The Legendre Transform - Swapping Variables, Preserving Structure // Megha Bose

Helpful context:

The Legendre transform is one of those ideas that appears in multiple places under different names and you only realise it’s the same thing after being confused by all of them separately. It shows up in classical mechanics as the passage from Lagrangian to Hamiltonian. In thermodynamics as the relationship between thermodynamic potentials. In convex analysis as the convex conjugate. In machine learning as a tool in variational inference and exponential families. The underlying operation is the same in all of these; the notation just changes.

The Basic Idea

Start with a function $f : \mathbb{R} \to \mathbb{R}$ that is convex and differentiable. The Legendre transform produces a new function $f^\ast : \mathbb{R} \to \mathbb{R}$ defined by:

$$f^\ast(p) = \sup_{x \in \mathbb{R}} \left[ px - f(x) \right]$$

The input to $f^\ast$ is $p$, and for each value of $p$ you take the supremum over all $x$ of the expression $px - f(x)$.

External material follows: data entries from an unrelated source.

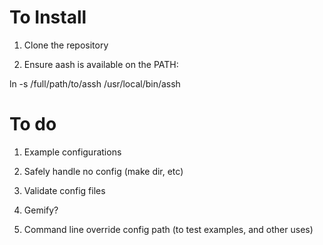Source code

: To Install
==========

1. Clone the repository

2. Ensure aash is available on the PATH:

  ln -s /full/path/to/assh /usr/local/bin/assh


To do
=====

1. Example configurations

2. Safely handle no config (make dir, etc)

3. Validate config files

4. Gemify?

5. Command line override config path (to test examples, and other uses)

Before unpacking what this means, notice what it does to units and variables. If $f$ takes $x$ and returns a value, then $f^\ast$ takes $p$ (which has units of $f'(x)$, i.e. the derivative of $f$ with respect to $x$) and returns a value. The transform swaps the role of a variable and its derivative. This is the core of it.

Geometric Intuition

Think of the graph of $f(x)$. A line with slope $p$ is $y = px + c$ for some intercept $c$. Among all such lines, which one is tangent to the graph of $f$ from below?

The tangent line with slope $p$ touches the curve at the point $x_0$ where $f'(x_0) = p$. Its equation is:

$$y = px - (px_0 - f(x_0)) = px - f^\ast(p)$$

So $f^\ast(p)$ is the negative of the $y$-intercept of the tangent line to $f$ with slope $p$.

Equivalently: the graph of $f$ can be described either as the set of points $(x, f(x))$, or as the envelope of all its tangent lines. The Legendre transform encodes the second description. Instead of saying “the function value at $x$”, you say “the intercept of the tangent line with slope $p$”. These two descriptions contain the same information (when $f$ is convex).

This duality - between a convex function and its family of supporting hyperplanes - is the geometric heart of the transform.

Finding the Transform

For a convex differentiable $f$, the supremum in $f^\ast(p) = \sup_x [px - f(x)]$ is achieved at the point $x^\ast$ where the derivative is zero:

$$\frac{d}{dx}[px - f(x)] = p - f'(x) = 0 \implies f'(x^\ast) = p$$

So $x^\ast$ is the value where $f'$ equals $p$. If $f'$ is invertible (which it is when $f$ is strictly convex), then $x^\ast = (f')^{-1}(p)$, and:

$$f^\ast(p) = p \cdot (f')^{-1}(p) - f\left((f')^{-1}(p)\right)$$

Example. Take $f(x) = \frac{1}{2}x^2$. Then $f'(x) = x$, so $x^\ast = p$. Then:

$$f^\ast(p) = p \cdot p - \frac{1}{2}p^2 = \frac{1}{2}p^2$$

The Legendre transform of $\frac{1}{2}x^2$ is itself. This is a special property of the quadratic - it’s self-dual under the transform.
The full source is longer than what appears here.